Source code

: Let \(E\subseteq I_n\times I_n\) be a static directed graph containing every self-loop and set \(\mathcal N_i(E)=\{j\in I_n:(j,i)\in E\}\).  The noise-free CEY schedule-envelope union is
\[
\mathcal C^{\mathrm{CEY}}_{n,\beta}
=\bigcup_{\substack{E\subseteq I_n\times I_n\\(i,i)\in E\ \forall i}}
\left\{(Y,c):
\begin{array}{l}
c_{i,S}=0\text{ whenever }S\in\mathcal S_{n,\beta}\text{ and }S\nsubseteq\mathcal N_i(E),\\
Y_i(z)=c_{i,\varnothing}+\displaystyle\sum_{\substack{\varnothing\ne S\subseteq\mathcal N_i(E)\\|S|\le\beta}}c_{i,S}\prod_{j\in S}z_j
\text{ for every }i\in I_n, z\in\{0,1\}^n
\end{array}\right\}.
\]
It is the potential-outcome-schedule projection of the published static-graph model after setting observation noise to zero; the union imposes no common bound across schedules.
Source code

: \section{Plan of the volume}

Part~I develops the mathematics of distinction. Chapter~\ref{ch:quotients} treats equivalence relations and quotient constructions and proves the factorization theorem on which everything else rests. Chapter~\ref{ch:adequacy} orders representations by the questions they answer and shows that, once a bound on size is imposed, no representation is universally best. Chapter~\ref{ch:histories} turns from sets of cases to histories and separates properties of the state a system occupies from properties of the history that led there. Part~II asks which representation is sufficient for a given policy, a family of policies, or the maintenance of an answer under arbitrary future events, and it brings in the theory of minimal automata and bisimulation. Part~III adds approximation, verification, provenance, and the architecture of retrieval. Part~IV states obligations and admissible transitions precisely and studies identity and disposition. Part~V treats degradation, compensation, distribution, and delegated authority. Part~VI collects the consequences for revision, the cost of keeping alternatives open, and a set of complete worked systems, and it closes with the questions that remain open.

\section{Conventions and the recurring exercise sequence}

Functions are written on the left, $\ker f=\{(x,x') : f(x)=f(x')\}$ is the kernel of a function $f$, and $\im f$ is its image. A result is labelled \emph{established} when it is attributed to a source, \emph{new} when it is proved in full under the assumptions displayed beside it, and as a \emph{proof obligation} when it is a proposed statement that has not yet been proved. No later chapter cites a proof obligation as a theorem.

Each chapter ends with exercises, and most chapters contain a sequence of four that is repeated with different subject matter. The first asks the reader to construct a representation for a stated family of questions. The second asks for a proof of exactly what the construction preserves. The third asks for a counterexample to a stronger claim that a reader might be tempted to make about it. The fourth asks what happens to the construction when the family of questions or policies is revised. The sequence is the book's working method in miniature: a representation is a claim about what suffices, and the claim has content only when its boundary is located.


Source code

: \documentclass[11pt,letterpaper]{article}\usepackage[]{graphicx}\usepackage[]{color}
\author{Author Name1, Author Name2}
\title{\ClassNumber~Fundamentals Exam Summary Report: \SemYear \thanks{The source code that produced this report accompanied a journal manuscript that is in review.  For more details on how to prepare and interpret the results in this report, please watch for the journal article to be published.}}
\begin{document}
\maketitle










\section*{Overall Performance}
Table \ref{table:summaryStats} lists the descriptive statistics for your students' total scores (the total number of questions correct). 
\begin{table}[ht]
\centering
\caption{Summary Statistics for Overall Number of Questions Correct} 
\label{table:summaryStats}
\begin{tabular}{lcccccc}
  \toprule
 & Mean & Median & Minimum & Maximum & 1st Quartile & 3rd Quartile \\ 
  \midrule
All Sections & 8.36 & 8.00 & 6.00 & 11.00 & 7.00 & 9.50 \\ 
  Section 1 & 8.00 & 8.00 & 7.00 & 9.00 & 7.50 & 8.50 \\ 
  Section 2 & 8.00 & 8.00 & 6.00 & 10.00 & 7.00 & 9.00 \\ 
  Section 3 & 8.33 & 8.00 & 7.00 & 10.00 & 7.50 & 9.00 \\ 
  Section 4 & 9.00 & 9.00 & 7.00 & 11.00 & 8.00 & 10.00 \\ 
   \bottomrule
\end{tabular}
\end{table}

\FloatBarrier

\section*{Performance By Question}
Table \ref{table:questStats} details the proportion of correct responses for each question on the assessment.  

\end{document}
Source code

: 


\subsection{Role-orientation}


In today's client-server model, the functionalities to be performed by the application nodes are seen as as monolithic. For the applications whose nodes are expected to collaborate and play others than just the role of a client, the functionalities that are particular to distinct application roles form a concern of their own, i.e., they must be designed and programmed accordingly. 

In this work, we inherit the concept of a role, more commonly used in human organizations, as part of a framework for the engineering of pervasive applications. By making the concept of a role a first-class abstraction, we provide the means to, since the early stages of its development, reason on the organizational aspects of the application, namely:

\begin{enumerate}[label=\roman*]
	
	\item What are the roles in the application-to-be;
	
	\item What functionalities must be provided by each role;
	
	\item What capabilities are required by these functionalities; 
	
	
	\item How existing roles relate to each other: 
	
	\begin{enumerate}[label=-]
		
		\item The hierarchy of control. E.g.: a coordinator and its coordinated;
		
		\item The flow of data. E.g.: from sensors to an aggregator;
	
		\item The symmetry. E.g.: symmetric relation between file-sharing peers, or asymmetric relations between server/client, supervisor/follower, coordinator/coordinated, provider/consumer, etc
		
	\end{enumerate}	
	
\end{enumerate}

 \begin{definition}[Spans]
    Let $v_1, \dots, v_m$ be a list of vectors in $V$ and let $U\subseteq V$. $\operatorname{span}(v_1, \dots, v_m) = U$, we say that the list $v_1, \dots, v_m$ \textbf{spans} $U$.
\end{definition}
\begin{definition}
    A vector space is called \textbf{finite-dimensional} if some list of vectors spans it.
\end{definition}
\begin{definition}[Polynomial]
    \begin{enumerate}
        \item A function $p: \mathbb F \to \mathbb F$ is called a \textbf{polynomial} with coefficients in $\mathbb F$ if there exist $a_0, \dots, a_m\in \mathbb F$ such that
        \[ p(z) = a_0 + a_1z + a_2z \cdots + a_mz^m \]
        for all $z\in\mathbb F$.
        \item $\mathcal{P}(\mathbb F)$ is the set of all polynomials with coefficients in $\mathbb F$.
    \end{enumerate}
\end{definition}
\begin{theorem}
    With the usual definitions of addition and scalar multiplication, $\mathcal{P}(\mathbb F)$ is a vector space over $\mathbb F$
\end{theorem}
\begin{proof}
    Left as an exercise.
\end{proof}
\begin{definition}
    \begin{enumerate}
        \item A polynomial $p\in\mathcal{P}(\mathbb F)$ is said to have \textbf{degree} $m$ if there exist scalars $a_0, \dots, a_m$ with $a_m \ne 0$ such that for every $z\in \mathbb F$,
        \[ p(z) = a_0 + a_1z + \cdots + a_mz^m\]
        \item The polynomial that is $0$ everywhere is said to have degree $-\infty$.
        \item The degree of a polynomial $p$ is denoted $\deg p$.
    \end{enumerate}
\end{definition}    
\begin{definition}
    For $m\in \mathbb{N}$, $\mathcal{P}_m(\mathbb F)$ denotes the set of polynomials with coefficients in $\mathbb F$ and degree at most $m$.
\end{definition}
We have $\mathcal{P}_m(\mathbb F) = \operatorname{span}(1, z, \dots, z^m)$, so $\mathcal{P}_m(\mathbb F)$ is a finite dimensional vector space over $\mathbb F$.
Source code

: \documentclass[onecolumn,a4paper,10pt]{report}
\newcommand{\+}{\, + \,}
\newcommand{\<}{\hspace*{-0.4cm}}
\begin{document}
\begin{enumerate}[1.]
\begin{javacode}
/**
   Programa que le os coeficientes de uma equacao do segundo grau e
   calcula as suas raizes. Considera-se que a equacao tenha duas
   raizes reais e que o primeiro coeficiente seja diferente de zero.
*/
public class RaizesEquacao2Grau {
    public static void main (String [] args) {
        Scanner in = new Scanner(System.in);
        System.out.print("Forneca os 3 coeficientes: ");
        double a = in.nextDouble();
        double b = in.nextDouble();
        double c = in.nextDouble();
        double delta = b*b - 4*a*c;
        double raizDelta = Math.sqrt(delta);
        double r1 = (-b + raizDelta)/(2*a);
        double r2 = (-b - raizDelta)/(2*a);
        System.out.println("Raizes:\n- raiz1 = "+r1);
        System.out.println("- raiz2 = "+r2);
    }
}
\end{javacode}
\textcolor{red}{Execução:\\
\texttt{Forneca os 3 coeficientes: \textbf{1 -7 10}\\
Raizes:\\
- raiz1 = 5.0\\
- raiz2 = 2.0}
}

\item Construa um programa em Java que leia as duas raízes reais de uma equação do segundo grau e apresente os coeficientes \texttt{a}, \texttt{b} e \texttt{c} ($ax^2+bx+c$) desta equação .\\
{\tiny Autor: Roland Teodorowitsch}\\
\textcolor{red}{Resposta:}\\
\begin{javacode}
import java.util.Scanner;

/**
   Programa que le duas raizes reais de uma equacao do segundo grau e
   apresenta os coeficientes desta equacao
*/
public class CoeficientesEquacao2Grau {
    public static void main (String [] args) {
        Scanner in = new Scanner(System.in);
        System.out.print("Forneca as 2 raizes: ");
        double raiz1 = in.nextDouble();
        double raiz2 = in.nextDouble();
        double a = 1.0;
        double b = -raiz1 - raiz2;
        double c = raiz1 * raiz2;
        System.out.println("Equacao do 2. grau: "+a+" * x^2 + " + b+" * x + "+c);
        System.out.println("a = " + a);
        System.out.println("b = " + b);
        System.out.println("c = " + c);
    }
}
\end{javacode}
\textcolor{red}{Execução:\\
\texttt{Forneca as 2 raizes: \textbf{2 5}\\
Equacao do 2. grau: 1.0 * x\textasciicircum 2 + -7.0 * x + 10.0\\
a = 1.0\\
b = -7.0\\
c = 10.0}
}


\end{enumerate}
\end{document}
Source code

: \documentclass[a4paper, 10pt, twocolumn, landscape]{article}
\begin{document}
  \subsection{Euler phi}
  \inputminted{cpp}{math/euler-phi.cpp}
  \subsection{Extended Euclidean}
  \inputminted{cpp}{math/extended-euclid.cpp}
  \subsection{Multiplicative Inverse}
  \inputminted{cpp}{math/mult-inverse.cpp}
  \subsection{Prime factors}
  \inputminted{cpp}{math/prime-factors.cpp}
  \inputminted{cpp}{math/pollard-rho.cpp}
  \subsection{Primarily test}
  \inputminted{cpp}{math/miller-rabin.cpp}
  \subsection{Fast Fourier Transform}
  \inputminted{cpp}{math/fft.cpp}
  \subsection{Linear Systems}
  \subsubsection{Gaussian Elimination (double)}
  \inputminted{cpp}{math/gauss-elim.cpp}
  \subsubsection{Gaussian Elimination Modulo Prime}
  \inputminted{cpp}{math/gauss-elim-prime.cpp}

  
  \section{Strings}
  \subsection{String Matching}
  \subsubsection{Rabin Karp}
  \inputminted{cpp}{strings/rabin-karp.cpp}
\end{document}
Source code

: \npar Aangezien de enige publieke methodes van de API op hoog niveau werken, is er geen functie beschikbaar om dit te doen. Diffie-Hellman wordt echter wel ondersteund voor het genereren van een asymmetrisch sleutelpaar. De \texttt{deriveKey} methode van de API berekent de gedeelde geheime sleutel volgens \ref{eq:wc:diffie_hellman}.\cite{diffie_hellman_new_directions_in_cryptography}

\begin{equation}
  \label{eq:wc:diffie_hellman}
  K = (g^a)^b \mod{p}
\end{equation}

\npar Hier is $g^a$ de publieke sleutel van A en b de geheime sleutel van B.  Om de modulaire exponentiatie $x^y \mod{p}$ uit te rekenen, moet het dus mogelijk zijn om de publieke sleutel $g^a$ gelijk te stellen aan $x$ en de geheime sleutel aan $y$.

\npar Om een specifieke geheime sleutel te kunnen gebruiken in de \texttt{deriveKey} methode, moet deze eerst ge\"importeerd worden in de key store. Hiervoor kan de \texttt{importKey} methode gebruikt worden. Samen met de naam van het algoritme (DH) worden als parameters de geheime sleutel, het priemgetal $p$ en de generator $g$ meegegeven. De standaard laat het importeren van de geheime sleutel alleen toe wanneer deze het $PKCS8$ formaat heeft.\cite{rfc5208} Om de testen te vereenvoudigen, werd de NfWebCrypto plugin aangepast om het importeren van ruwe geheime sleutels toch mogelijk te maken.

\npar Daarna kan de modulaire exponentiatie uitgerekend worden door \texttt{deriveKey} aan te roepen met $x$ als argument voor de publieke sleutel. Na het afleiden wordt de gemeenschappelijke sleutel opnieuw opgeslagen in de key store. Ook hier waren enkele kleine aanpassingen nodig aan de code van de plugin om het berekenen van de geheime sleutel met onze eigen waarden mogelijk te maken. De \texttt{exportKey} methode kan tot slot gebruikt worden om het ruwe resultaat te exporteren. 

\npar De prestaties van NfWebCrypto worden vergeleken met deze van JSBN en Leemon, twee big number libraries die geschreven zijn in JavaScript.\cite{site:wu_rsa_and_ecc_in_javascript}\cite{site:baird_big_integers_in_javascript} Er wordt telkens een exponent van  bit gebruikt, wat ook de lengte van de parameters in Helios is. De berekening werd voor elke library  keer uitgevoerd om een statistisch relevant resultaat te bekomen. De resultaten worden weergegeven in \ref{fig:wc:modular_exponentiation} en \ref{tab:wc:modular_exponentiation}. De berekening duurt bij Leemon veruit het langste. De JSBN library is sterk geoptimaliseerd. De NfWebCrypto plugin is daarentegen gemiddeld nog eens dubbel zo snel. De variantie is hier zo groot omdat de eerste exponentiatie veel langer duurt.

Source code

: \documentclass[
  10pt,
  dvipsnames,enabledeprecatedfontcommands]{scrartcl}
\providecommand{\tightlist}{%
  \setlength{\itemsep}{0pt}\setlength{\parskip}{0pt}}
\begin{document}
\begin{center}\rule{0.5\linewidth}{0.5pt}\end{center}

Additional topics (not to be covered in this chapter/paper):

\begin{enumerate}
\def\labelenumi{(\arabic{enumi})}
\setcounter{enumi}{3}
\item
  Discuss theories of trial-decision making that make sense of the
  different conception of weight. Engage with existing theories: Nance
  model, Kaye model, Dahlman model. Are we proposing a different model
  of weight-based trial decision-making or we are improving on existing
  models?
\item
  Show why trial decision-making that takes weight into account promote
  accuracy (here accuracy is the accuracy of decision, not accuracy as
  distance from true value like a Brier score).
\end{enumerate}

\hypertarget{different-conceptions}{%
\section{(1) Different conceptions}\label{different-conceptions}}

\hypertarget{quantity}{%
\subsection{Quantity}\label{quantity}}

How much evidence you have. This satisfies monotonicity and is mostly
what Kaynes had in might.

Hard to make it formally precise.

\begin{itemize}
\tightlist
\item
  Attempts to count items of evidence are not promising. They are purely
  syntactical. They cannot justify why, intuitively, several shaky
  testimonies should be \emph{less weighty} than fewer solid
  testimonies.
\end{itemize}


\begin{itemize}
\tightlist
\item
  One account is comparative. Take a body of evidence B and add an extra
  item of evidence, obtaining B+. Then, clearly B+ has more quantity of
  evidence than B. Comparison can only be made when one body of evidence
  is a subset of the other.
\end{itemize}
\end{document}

WHAT YOU HAVE TO DO: Note down each line above where the word "documentclass" occurs.

YOUR RESPONSE:
: \documentclass[11pt,letterpaper]{article}\usepackage[]{graphicx}\usepackage[]{color}
: \documentclass[onecolumn,a4paper,10pt]{report}
: \documentclass[a4paper, 10pt, twocolumn, landscape]{article}
: \documentclass[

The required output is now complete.